** Exercise directions **
Go to the line that contains "data object [Indeterminate](index.md)" and transcribe from there to the end of the entries, that line and the last one included.

═════ Information supplied ═════

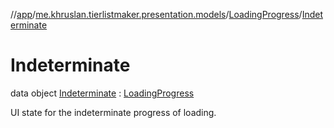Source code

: //[app](../../../../index.md)/[me.khruslan.tierlistmaker.presentation.models](../../index.md)/[LoadingProgress](../index.md)/[Indeterminate](index.md)

# Indeterminate

data object [Indeterminate](index.md) : [LoadingProgress](../index.md)

UI state for the indeterminate progress of loading.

═════

** Written response **
data object [Indeterminate](index.md) : [LoadingProgress](../index.md)

UI state for the indeterminate progress of loading.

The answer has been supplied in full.